*Required work*: How many lines in the records below contain the word "Telegram"? State only that number.

*Supplied information*:
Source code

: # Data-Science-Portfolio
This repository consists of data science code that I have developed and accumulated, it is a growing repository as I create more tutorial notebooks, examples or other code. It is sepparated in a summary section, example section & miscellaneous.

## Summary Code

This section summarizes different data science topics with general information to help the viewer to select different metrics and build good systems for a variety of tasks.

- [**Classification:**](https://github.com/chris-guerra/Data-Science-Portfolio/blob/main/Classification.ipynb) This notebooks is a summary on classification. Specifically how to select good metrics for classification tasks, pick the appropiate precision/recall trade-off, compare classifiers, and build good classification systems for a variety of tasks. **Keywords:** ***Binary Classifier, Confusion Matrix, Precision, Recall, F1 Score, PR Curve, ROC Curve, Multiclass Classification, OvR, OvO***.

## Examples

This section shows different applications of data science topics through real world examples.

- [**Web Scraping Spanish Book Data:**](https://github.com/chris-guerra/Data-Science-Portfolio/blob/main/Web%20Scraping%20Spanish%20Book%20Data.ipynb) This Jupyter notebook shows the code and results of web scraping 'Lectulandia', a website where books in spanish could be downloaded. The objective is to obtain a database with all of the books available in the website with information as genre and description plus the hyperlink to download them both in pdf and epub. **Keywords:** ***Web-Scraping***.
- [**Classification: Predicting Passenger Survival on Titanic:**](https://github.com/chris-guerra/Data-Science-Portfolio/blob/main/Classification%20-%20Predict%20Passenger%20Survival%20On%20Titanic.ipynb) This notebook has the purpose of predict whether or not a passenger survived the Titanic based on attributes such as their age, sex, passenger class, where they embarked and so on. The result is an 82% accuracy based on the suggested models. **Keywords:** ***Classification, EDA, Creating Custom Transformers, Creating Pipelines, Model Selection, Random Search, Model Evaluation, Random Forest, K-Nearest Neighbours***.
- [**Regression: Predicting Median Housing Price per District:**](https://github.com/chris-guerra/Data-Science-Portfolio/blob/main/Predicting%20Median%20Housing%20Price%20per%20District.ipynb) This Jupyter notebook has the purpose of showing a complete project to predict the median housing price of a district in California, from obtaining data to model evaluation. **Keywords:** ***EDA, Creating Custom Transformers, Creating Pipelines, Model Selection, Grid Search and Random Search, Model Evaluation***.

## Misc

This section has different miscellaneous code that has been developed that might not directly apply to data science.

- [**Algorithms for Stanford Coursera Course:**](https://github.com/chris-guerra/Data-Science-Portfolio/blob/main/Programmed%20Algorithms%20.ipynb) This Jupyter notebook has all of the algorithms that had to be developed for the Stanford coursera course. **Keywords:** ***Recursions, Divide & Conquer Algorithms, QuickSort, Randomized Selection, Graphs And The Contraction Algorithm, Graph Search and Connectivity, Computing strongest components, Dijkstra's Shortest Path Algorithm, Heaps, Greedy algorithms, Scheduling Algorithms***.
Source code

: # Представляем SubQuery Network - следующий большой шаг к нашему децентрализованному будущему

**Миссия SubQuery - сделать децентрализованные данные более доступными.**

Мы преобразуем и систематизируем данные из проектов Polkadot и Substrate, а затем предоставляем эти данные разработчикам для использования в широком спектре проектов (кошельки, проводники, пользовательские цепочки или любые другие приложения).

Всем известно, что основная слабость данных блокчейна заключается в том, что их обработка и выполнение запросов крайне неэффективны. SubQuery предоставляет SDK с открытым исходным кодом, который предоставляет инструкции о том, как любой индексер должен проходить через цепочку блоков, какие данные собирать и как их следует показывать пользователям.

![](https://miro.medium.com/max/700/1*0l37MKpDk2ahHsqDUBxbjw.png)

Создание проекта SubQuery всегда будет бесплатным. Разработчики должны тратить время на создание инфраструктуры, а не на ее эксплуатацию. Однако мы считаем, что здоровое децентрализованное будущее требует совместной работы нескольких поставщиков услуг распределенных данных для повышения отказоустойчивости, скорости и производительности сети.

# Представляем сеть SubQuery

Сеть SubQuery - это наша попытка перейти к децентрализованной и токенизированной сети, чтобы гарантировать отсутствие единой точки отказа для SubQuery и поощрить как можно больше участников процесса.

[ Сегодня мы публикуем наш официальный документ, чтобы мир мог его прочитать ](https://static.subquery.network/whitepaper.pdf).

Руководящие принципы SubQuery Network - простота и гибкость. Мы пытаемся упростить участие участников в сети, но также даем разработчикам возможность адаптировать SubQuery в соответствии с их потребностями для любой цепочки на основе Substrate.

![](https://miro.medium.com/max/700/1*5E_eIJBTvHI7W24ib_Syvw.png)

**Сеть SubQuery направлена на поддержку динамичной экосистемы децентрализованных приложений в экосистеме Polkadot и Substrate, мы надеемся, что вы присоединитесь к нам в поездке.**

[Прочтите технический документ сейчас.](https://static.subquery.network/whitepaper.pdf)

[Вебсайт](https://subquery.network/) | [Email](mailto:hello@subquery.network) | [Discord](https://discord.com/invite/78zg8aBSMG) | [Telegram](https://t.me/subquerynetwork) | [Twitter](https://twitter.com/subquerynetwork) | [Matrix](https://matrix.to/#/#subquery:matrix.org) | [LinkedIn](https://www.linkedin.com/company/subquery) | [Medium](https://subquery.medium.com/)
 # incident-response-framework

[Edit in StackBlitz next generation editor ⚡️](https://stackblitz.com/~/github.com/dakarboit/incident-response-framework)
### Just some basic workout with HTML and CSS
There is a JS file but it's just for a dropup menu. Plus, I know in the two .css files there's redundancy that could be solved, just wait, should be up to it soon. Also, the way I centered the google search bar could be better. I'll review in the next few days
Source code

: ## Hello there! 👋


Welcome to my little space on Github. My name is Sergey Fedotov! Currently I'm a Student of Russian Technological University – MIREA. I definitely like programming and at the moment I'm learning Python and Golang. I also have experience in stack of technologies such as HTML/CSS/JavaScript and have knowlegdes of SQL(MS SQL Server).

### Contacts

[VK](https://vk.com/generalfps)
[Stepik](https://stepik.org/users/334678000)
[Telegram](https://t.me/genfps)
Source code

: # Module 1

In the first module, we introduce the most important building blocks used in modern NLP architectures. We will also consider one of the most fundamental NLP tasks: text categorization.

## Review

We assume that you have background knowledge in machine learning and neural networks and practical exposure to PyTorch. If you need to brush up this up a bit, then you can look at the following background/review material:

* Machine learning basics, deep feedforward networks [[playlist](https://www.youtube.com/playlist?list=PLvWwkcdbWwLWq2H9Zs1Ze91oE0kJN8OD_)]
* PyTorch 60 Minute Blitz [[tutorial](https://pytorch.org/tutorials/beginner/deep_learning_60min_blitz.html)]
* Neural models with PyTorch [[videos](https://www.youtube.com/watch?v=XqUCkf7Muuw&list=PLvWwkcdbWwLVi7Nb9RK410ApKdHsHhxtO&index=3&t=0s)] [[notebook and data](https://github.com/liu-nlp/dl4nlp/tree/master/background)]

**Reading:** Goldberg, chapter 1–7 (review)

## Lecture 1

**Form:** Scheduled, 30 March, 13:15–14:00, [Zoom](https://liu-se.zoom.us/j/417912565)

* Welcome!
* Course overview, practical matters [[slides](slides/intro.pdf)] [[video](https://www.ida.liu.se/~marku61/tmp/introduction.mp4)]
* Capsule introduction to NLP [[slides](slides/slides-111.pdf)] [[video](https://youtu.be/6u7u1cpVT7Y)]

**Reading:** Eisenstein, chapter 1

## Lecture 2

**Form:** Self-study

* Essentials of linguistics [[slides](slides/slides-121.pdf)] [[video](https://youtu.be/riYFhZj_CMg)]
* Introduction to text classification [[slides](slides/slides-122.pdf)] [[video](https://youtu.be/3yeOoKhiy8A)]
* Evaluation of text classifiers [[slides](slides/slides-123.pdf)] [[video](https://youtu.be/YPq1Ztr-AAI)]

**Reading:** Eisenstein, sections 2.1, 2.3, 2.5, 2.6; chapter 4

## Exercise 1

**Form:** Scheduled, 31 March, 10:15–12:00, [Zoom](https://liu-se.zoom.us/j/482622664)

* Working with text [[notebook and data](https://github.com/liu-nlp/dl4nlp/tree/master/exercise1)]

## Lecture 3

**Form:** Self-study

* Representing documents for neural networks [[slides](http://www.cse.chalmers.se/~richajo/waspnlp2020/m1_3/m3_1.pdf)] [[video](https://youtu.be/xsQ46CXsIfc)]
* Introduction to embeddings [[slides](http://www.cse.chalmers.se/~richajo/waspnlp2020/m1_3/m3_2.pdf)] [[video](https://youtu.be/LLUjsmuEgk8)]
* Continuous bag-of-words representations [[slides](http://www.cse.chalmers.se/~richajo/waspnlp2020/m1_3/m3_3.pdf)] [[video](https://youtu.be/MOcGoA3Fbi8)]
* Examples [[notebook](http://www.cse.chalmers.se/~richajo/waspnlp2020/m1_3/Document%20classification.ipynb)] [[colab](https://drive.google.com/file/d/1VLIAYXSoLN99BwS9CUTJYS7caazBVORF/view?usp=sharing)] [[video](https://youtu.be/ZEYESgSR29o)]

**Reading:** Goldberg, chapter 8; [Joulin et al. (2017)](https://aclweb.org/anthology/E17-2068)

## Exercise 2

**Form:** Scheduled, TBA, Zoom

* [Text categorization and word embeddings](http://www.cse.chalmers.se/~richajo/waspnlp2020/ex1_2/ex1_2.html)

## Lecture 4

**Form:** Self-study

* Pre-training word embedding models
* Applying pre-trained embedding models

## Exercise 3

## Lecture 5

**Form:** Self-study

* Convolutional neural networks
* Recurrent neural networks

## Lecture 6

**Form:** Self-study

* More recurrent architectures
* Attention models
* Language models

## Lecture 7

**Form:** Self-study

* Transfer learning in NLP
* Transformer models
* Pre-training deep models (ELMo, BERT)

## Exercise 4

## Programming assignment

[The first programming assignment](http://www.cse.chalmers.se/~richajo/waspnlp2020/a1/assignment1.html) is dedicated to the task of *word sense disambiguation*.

*Result of this exercise*: 2